James and his wife Emily Lennox (who was English, of Scottish and also Royal ancestry) were among Ireland's uppermost social establishment élite. Emily features in the writing of  Stella Tillyard, whose Aristocrats: Caroline, Emily, Louisa and Sarah Lennox 1740-1832 included Emily and became a BBC television series (Wikipedia here). Here's a portrait of Emily by Scottish artist Allan Ramsay:

James and Emily had 18 children – including two very contrasting boys.

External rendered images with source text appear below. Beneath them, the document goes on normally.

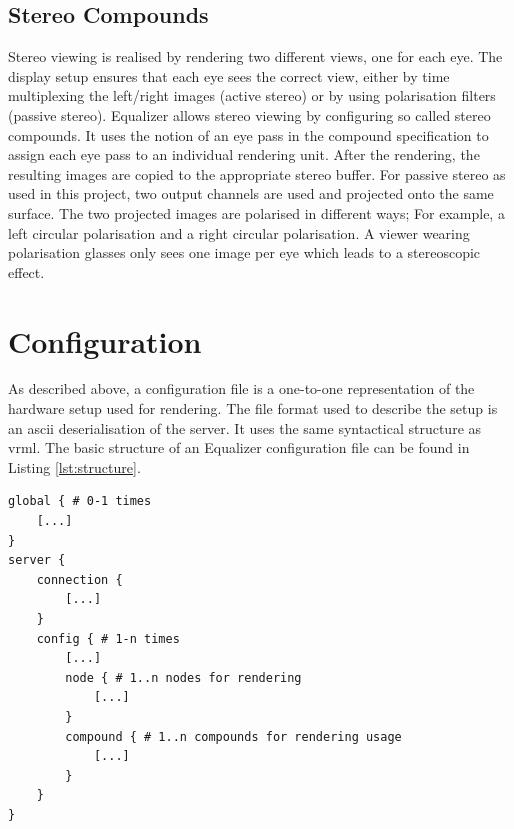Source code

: \subsection{Stereo Compounds}
Stereo viewing is realised by rendering two different views, one for each eye. The display setup ensures that each eye sees the correct view, either by time multiplexing the left/right images (active stereo) or by using polarisation filters (passive stereo). Equalizer allows stereo viewing by configuring so called stereo compounds. It uses the notion of an eye pass in the compound specification to assign each eye pass to an individual rendering unit. After the rendering, the resulting images are copied to the appropriate stereo buffer.
For passive stereo as used in this project, two output channels are used and projected onto the same surface. The two projected images are polarised in different ways; For example, a left circular polarisation and a right circular polarisation. A viewer wearing polarisation glasses only sees one image per eye which leads to a stereoscopic effect.

\section{Configuration}
As described above, a configuration file is a one-to-one representation of the hardware setup used for rendering. The file format used to describe the setup is an \gls{ascii} deserialisation of the server. It uses the same syntactical structure as \gls{vrml}. The basic structure of an Equalizer configuration file can be found in Listing \ref{lst:structure}.

\begin{lstlisting}[language=vrml,caption={Basic structure of Equalizer configuration files},label={lst:structure}]
global { # 0-1 times
	[...]
}
server { 
	connection {
		[...]		
	}
	config { # 1-n times
		[...]
		node { # 1..n nodes for rendering
			[...]
		}
		compound { # 1..n compounds for rendering usage
			[...]
		}
	}
}

\end{lstlisting}

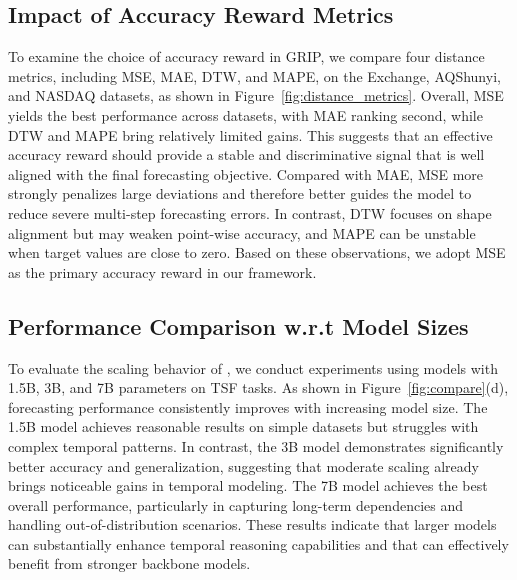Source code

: \vspace{-0.04in}
\subsection{Impact of Accuracy Reward Metrics}
\label{more_reward}
To examine the choice of accuracy reward in GRIP, we compare four distance metrics, including MSE, MAE, DTW, and MAPE, on the Exchange, AQShunyi, and NASDAQ datasets, as shown in Figure~\ref{fig:distance_metrics}. Overall, MSE yields the best performance across datasets, with MAE ranking second, while DTW and MAPE bring relatively limited gains. This suggests that an effective accuracy reward should provide a stable and discriminative signal that is well aligned with the final forecasting objective. Compared with MAE, MSE more strongly penalizes large deviations and therefore better guides the model to reduce severe multi-step forecasting errors. In contrast, DTW focuses on shape alignment but may weaken point-wise accuracy, and MAPE can be unstable when target values are close to zero. Based on these observations, we adopt MSE as the primary accuracy reward in our framework.


\subsection{Performance Comparison w.r.t Model Sizes} 

To evaluate the scaling behavior of \Ours, we conduct experiments using models with 1.5B, 3B, and 7B parameters on TSF tasks. As shown in Figure~\ref{fig:compare}(d), forecasting performance consistently improves with increasing model size. The 1.5B model achieves reasonable results on simple datasets but struggles with complex temporal patterns. In contrast, the 3B model demonstrates significantly better accuracy and generalization, suggesting that moderate scaling already brings noticeable gains in temporal modeling. The 7B model achieves the best overall performance, particularly in capturing long-term dependencies and handling out-of-distribution scenarios. These results indicate that larger models can substantially enhance temporal reasoning capabilities and that \Ours can effectively benefit from stronger backbone models.




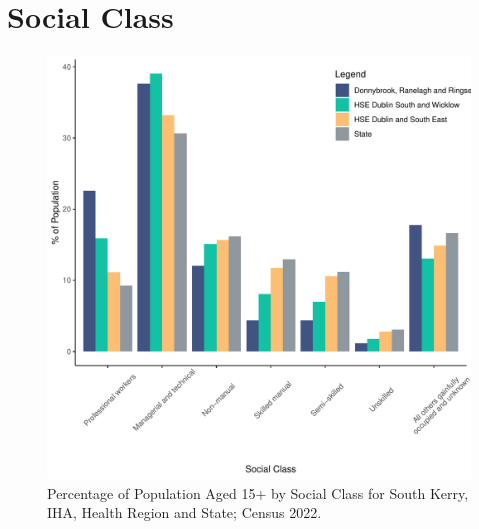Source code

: \documentclass{article}
\begin{document}
\section{Social Class}\label{sect:SC}
\begin{figure}[H]
	\centering
	\includegraphics[width = 140mm]{../figures/SocialClassED.pdf}
	\caption{Percentage of Population Aged 15+ by Social Class for South Kerry, IHA, Health Region and State; Census 2022.}
	\label{fig:vbnv}
	\end{figure}
\end{document}
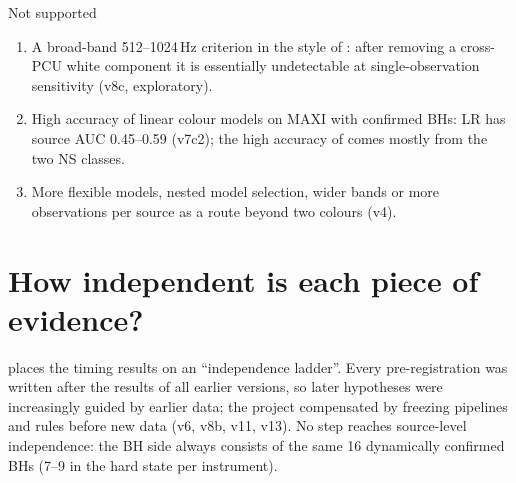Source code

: \begin{cautionbox}{Not supported}
\begin{enumerate}
\item A broad-band 512--1024\,Hz criterion in the style of \citet{SunyaevRevnivtsev2000}: after removing a cross-PCU white component it is
essentially undetectable at single-observation sensitivity (v8c, exploratory).
\item High accuracy of linear colour models on MAXI with confirmed BHs: LR has source AUC 0.45--0.59 (v7c2); the high accuracy of
\citet{deBeurs2022} comes mostly from the two NS classes.
\item More flexible models, nested model selection, wider bands or more observations per source as a route beyond two colours (v4).
\end{enumerate}
\end{cautionbox}

\section{How independent is each piece of evidence?}\label{sec:synthladder}
 places the timing results on an ``independence ladder''. Every pre-registration was written after the results of all
earlier versions, so later hypotheses were increasingly guided by earlier data; the project compensated by freezing pipelines and rules
before new data (v6, v8b, v11, v13). No step reaches source-level independence: the BH side always consists of the same 16 dynamically
confirmed BHs (7--9 in the hard state per instrument).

• Their oldest surviving son, William Robert Fitzgerald (1749-1804), seems to have been the ultimate establishment man. William's entry in the Dictionary of Irish Biography describes him as 'somewhat pompous'. He was chosen as Grand Master of the freemasonic Grand Lodge of Ireland in 1770, and on 5 Feb 1783 he was one of the knights of the new Most Illustrious Order of St Patrick - which took upon itself his family crest, the red saltire 'Arms of Fitzgerald' as its insignia. Here he is:

• William had 'procured' the election to Parliament of his 14 years younger brother, James and Emily's fifth son, Edward Fitzgerald (1763–1798), in 1790. Two years later Edward became sympathetic to the French Revolution and also supported the new Society of United Irishmen, which sought to reform, but later to overthrow, Ireland's establishment of which his own family was such a key part. Edward eventually became a member of the United Irishmen in 1796. He was arrested in the early stages of their 1798 Rebellion, but died in Newgate Prison as a result of wounds sustained during that arrest.

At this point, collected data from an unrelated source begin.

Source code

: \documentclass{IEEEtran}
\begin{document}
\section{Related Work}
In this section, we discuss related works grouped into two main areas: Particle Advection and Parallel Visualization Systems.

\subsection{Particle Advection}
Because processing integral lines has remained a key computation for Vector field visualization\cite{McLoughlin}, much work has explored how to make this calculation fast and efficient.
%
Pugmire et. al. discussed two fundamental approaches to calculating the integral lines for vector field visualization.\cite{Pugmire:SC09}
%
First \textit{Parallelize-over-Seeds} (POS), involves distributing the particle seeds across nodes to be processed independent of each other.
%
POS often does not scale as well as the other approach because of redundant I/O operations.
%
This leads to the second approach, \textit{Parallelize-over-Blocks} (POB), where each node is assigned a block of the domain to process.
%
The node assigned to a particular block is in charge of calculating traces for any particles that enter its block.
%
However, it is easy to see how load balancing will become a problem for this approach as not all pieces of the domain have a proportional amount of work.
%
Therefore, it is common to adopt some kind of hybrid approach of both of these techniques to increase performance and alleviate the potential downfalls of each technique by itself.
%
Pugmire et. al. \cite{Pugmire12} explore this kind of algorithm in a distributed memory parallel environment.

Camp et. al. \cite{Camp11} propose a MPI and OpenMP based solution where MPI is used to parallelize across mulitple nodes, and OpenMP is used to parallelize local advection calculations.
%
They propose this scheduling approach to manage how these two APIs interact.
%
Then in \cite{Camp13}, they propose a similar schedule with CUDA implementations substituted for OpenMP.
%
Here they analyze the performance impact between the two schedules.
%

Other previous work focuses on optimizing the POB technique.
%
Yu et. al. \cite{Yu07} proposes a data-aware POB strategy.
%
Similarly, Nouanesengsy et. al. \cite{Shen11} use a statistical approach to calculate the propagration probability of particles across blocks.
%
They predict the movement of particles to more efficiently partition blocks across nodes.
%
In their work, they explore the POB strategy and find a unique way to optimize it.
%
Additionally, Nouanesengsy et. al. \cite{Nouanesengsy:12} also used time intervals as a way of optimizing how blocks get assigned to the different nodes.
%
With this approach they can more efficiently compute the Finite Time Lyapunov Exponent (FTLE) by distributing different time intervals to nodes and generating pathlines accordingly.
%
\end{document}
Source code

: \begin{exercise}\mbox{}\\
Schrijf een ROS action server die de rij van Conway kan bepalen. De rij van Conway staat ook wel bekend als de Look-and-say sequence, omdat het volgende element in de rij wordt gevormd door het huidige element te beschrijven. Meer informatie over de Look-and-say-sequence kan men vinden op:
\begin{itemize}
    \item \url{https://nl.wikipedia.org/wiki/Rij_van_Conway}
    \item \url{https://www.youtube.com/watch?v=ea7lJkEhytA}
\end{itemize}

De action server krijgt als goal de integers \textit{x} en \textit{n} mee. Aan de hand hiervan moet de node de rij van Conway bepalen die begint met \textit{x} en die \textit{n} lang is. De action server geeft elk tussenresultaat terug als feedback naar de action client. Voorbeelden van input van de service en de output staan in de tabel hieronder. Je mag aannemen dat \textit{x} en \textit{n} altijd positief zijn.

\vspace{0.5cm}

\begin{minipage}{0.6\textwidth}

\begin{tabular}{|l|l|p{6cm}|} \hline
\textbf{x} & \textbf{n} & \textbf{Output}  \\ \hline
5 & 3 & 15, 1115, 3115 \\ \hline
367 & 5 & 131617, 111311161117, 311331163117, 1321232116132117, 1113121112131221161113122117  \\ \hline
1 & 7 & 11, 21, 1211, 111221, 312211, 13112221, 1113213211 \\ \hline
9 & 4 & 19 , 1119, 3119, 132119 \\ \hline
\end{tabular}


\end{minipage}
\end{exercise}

(Stella Tillyard's biography of Edward Fitzgerald, entitled Citizen Lord, was published in 1998 on the 200th anniversary of his death. Edward's life story was written by Thomas Moore, and also by Patrick Byrne in his 1955 book Lord Edward Fitzgerald). Here's Edward:

• In the aftermath of the failure of the 1798 Rebellion, on 31 December 1800 the Parliament of Ireland was abolished, and Ireland was governed from a new, combined, Parliament in London from 1st January 1801. The 'Arms of Fitzgerald' were incorporated into a new flag for the new administration, to represent the inclusion of Ireland within the previous design which had visually merged the pre-existing historic flags of both England and Scotland since 1606 (designed for the 'Union of the Crowns' when King James VI of Scotland also became King James I of England).

• A red flag with a white shield and red saltire might have been used by the Dublin Volunteers in the 1700s. There is a glimpse of this in a detail of the famous Francis Wheatley painting The Dublin Volunteers on College Green, 4th November 1779, said to be a commemoration of the birthday of King William III, and gathered around the statue of William which was there at that time.

Contemporary prints of the painting include a caption 'To His Grace William Robert Fitzgerald, Duke of Leinster & of the Kingdom of Ireland...' and the Fitzgerald coat of arms. He was a Colonel in the regiment.

• Coincidentally, the family crest of the boys' mother Emily Lennox Fitzgerald (whose roots trace back to the Lennox of Woodhead clan of Dumbartonshire in Scotland) was the very same design - a red saltire, sometimes with 'engrailed' lines, and also often depicted with four roses in the white quadrants. The badge of local football team Clydebank FC is based on it, but with four different locally-relevant emblems where the roses usually appear.